I also met an amazing group of Essex writers, Jean Fullerton, Maureen Lee, Fenella Miller, Sheila Norton, and Fay Cunningham. They gave me signed copies of their publicity cards( I must remember to get some business cards of my own made, as I was asked at least twice for contact details, and a piece of paper out of my notebook isn’t quite the same.) I stood chatting to Sheila Norton who also writes under the name of Olivia Ryan. She is a local writer, I’ve followed with interest, and it was lovely to chat with her. She seemed taken back by the fact that I knew that she once worked at the local hospital.

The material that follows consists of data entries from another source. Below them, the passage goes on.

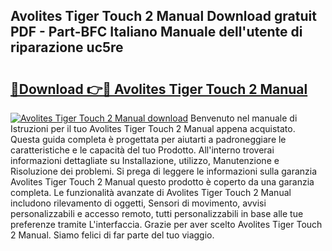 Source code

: ## Avolites Tiger Touch 2 Manual Download gratuit PDF - Part-BFC Italiano Manuale dell'utente di riparazione uc5re

# <h2><a href="http://df97ziv.blite.top/?on=Avolites+Tiger+Touch+2+Manual">🔗Download 👉🔴 Avolites Tiger Touch 2 Manual</a></h2>

[![Avolites Tiger Touch 2 Manual download](https://i.imgur.com/lujVjoI.png)](http://df97ziv.blite.top/?on=Avolites+Tiger+Touch+2+Manual)
Benvenuto nel manuale di Istruzioni per il tuo Avolites Tiger Touch 2 Manual appena acquistato. Questa guida completa è progettata per aiutarti a padroneggiare le caratteristiche e le capacità del tuo Prodotto. All'interno troverai informazioni dettagliate su Installazione, utilizzo, Manutenzione e Risoluzione dei problemi. Si prega di leggere le informazioni sulla garanzia Avolites Tiger Touch 2 Manual questo prodotto è coperto da una garanzia completa. Le funzionalità avanzate di Avolites Tiger Touch 2 Manual includono rilevamento di oggetti, Sensori di movimento, avvisi personalizzabili e accesso remoto, tutti personalizzabili in base alle tue preferenze tramite L'interfaccia. Grazie per aver scelto Avolites Tiger Touch 2 Manual. Siamo felici di far parte del tuo viaggio.
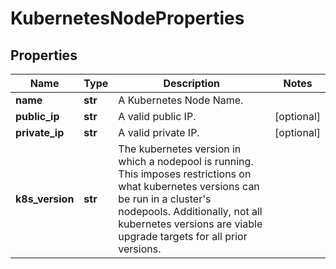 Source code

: # KubernetesNodeProperties

## Properties
| Name | Type | Description | Notes |
| ------------ | ------------- | ------------- | ------------- |
| **name** | **str** | A Kubernetes Node Name. |  |
| **public_ip** | **str** | A valid public IP. | [optional]  |
| **private_ip** | **str** | A valid private IP. | [optional]  |
| **k8s_version** | **str** | The kubernetes version in which a nodepool is running. This imposes restrictions on what kubernetes versions can be run in a cluster&#39;s nodepools. Additionally, not all kubernetes versions are viable upgrade targets for all prior versions. |  |


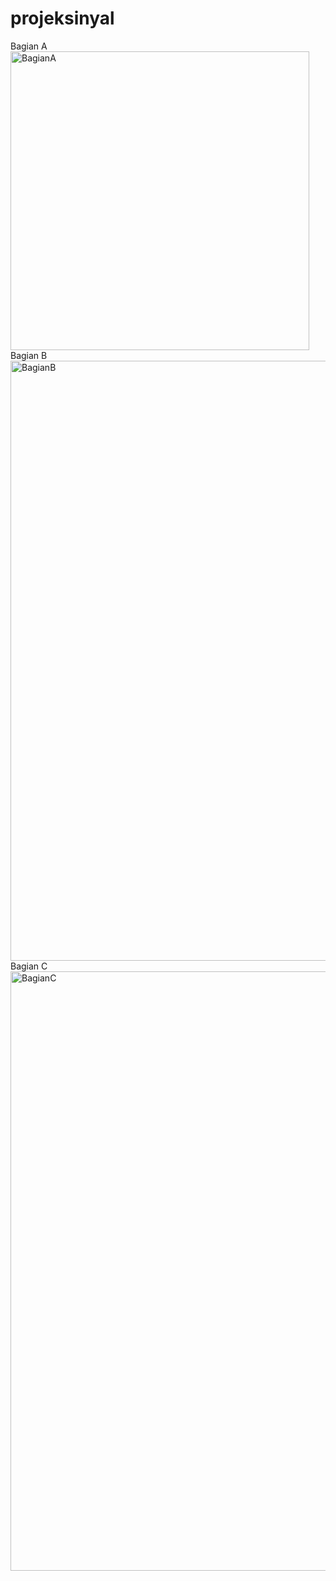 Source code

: # projeksinyal
Bagian A
<Br>
<img width="478" alt="BagianA" src="https://github.com/RubiAlfa/projeksinyal/assets/144796986/53d858a9-49d4-46b2-b87f-9a2f5d4c0020">
<Br>
Bagian B
<br>
<img width="960" alt="BagianB" src="https://github.com/RubiAlfa/projeksinyal/assets/144796986/594c529b-011e-438f-b102-cad9884e4f94">
<br>
Bagian C
<br>
<img width="959" alt="BagianC" src="https://github.com/RubiAlfa/projeksinyal/assets/144796986/dba241ae-3b88-48d1-9013-24a09e2a55c0">

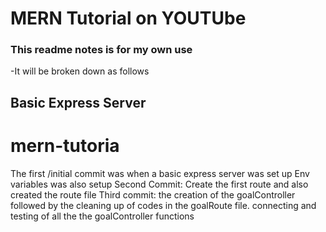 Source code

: # MERN Tutorial on YOUTUbe
### This readme notes is for my own use 
-It will be broken down as follows 

## Basic Express Server


# mern-tutoria
The first /initial commit was when a basic express server was set up
Env variables was also setup
Second Commit: Create the first route and also created the route file
Third commit:  the creation of the goalController followed by the cleaning up of codes in the goalRoute file. connecting and testing of all the the goalController functions

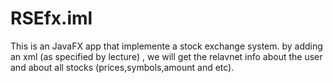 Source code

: # RSEfx.iml

This is an JavaFX app that implemente a stock exchange system.
by adding an xml (as specified by lecture) , we will get the relavnet info about the user and about all stocks (prices,symbols,amount and etc).
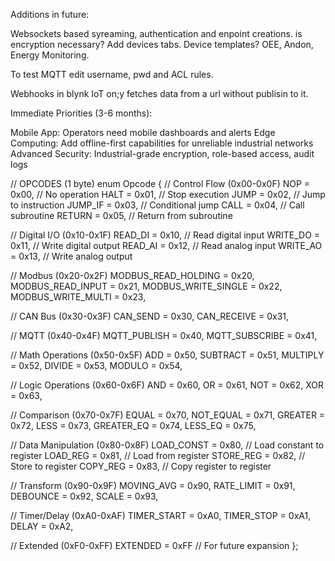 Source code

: Additions in future:

Websockets based syreaming, authentication and enpoint creations. is encryption necessary? 
Add devices tabs. Device templates? OEE, Andon, Energy Monitoring. 


To test MQTT edit username, pwd and ACL rules. 

Webhooks in blynk IoT on;y fetches data from a url without publisin to it. 

Immediate Priorities (3-6 months):


Mobile App: Operators need mobile dashboards and alerts
Edge Computing: Add offline-first capabilities for unreliable industrial networks
Advanced Security: Industrial-grade encryption, role-based access, audit logs

// OPCODES (1 byte)
enum Opcode {
  // Control Flow (0x00-0x0F)
  NOP           = 0x00,  // No operation
  HALT          = 0x01,  // Stop execution
  JUMP          = 0x02,  // Jump to instruction
  JUMP_IF       = 0x03,  // Conditional jump
  CALL          = 0x04,  // Call subroutine
  RETURN        = 0x05,  // Return from subroutine
  
  // Digital I/O (0x10-0x1F)
  READ_DI       = 0x10,  // Read digital input
  WRITE_DO      = 0x11,  // Write digital output
  READ_AI       = 0x12,  // Read analog input
  WRITE_AO      = 0x13,  // Write analog output
  
  // Modbus (0x20-0x2F)
  MODBUS_READ_HOLDING  = 0x20,
  MODBUS_READ_INPUT    = 0x21,
  MODBUS_WRITE_SINGLE  = 0x22,
  MODBUS_WRITE_MULTI   = 0x23,
  
  // CAN Bus (0x30-0x3F)
  CAN_SEND      = 0x30,
  CAN_RECEIVE   = 0x31,
  
  // MQTT (0x40-0x4F)
  MQTT_PUBLISH  = 0x40,
  MQTT_SUBSCRIBE = 0x41,
  
  // Math Operations (0x50-0x5F)
  ADD           = 0x50,
  SUBTRACT      = 0x51,
  MULTIPLY      = 0x52,
  DIVIDE        = 0x53,
  MODULO        = 0x54,
  
  // Logic Operations (0x60-0x6F)
  AND           = 0x60,
  OR            = 0x61,
  NOT           = 0x62,
  XOR           = 0x63,
  
  // Comparison (0x70-0x7F)
  EQUAL         = 0x70,
  NOT_EQUAL     = 0x71,
  GREATER       = 0x72,
  LESS          = 0x73,
  GREATER_EQ    = 0x74,
  LESS_EQ       = 0x75,
  
  // Data Manipulation (0x80-0x8F)
  LOAD_CONST    = 0x80,  // Load constant to register
  LOAD_REG      = 0x81,  // Load from register
  STORE_REG     = 0x82,  // Store to register
  COPY_REG      = 0x83,  // Copy register to register
  
  // Transform (0x90-0x9F)
  MOVING_AVG    = 0x90,
  RATE_LIMIT    = 0x91,
  DEBOUNCE      = 0x92,
  SCALE         = 0x93,
  
  // Timer/Delay (0xA0-0xAF)
  TIMER_START   = 0xA0,
  TIMER_STOP    = 0xA1,
  DELAY         = 0xA2,
  
  // Extended (0xF0-0xFF)
  EXTENDED      = 0xFF   // For future expansion
}; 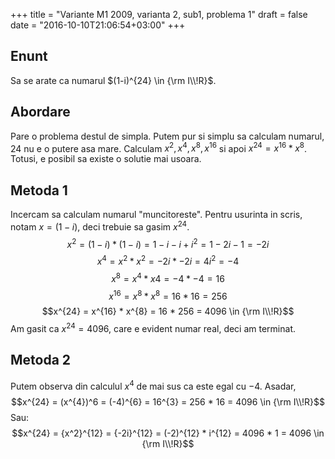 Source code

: +++
title = "Variante M1 2009, varianta 2, sub1, problema 1"
draft = false
date = "2016-10-10T21:06:54+03:00"
+++

## Enunt

Sa se arate ca numarul $(1-i)^{24} \in {\rm I\\!R}$.

## Abordare

Pare o problema destul de simpla. Putem pur si simplu sa calculam numarul, 24 nu e o putere asa mare. Calculam $x^2, x^4, x^8, x^{16}$ si apoi $x^{24} = x^{16} * x^8$. Totusi, e posibil sa existe o solutie mai usoara.

## Metoda 1

Incercam sa calculam numarul "muncitoreste". Pentru usurinta in scris, notam $x = (1-i)$, deci trebuie sa gasim $x^{24}$.
$$x^{2} = (1-i) * (1-i) = 1 - i - i + i^{2} = 1 -2i -1 = -2i$$
$$x^{4} = x^{2} * x^{2} = -2i * -2i = 4i^{2} = -4$$
$$x^{8} = x^{4} * x{4} = -4 * -4 = 16$$
$$x^{16} = x^{8} * x^{8} = 16 * 16 = 256$$
$$x^{24} = x^{16} * x^{8} = 16 * 256 = 4096 \in {\rm I\\!R}$$
Am gasit ca $x^{24} = 4096$, care e evident numar real, deci am terminat.

## Metoda 2

Putem observa din calculul $x^4$ de mai sus ca este egal cu $-4$. Asadar,
$$x^{24} = (x^{4})^6 = (-4)^{6} = 16^{3} = 256 * 16 = 4096 \in {\rm I\\!R}$$
Sau:
$$x^{24} = {x^2}^{12} = {-2i}^{12} = (-2)^{12} * i^{12} = 4096 * 1 = 4096 \in {\rm I\\!R}$$ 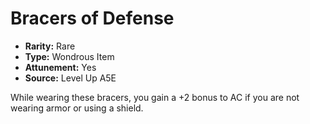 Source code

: 
# Bracers of Defense

* **Rarity:** Rare
* **Type:** Wondrous Item
* **Attunement:** Yes
* **Source:** Level Up A5E


While wearing these bracers, you gain a +2 bonus to AC if you are not wearing armor or using a shield.
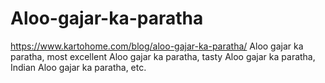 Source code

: # Aloo-gajar-ka-paratha
https://www.kartohome.com/blog/aloo-gajar-ka-paratha/ Aloo gajar ka paratha, most excellent Aloo gajar ka paratha, tasty Aloo gajar ka paratha, Indian Aloo gajar ka paratha, etc.
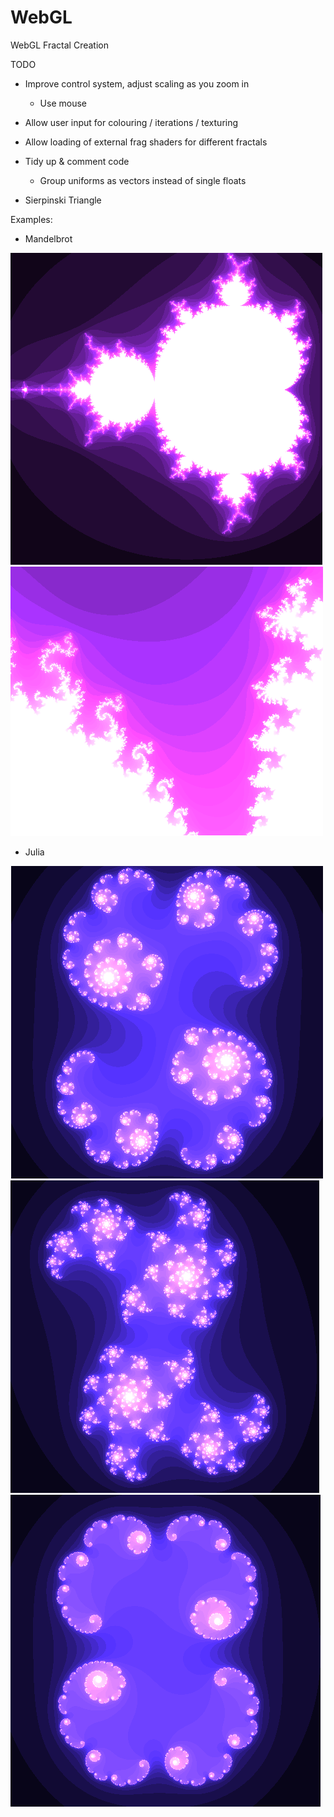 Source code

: WebGL
=====

WebGL Fractal Creation



TODO
  
  - Improve control system, adjust scaling as you zoom in
    - Use mouse
    
   - Allow user input for colouring / iterations / texturing
  
  - Allow loading of external frag shaders for different fractals

  - Tidy up & comment code
    - Group uniforms as vectors instead of single floats  

  - Sierpinski Triangle

Examples:

- Mandelbrot

![MB1](/Images/MB/MB1.png?raw=true "Mandelbrot 1")
![MB2](/Images/MB/MB2.png?raw=true "Mandelbrot 2")


- Julia

![JL1](/Images/JL/JL1.png?raw=true "Julia 1")
![JL2](/Images/JL/JL2.png?raw=true "Julia 2")
![JL2](/Images/JL/JL3.png?raw=true "Julia 3")


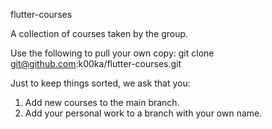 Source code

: flutter-courses

A collection of courses taken by the group.

Use the following to pull your own copy:
git clone git@github.com:k00ka/flutter-courses.git

Just to keep things sorted, we ask that you:

1. Add new courses to the main branch.
2. Add your personal work to a branch with your own name.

The one thing in the local newspaper’s interview with her at the time, I remember most, all those years ago, was the fact most people thought because she’d had a book published she must have made lots of money. She explained in the article, it hadn’t, not even when her second novel came out she wasn’t able to give up work. I would like have to gone along to the talk given by the Essex Writers on the 17th March, but it’s in the afternoon, and I don't have any free days left.


While M.M.B was talking to the Dutch writer, Otto de Kat the question of proof copies of books came up. The author hadn’t seen a proof copy of his book before and asked M.M.B where he had come by his.

“I thought,” M.M.B said, “The author got a copy of his book.”

“No, only the critics got a proof copy. The author got a draft copy before it went to the printer.”

Now I’ve always wondered where all those copies came from that are for sale on the internet auction sites and now I know.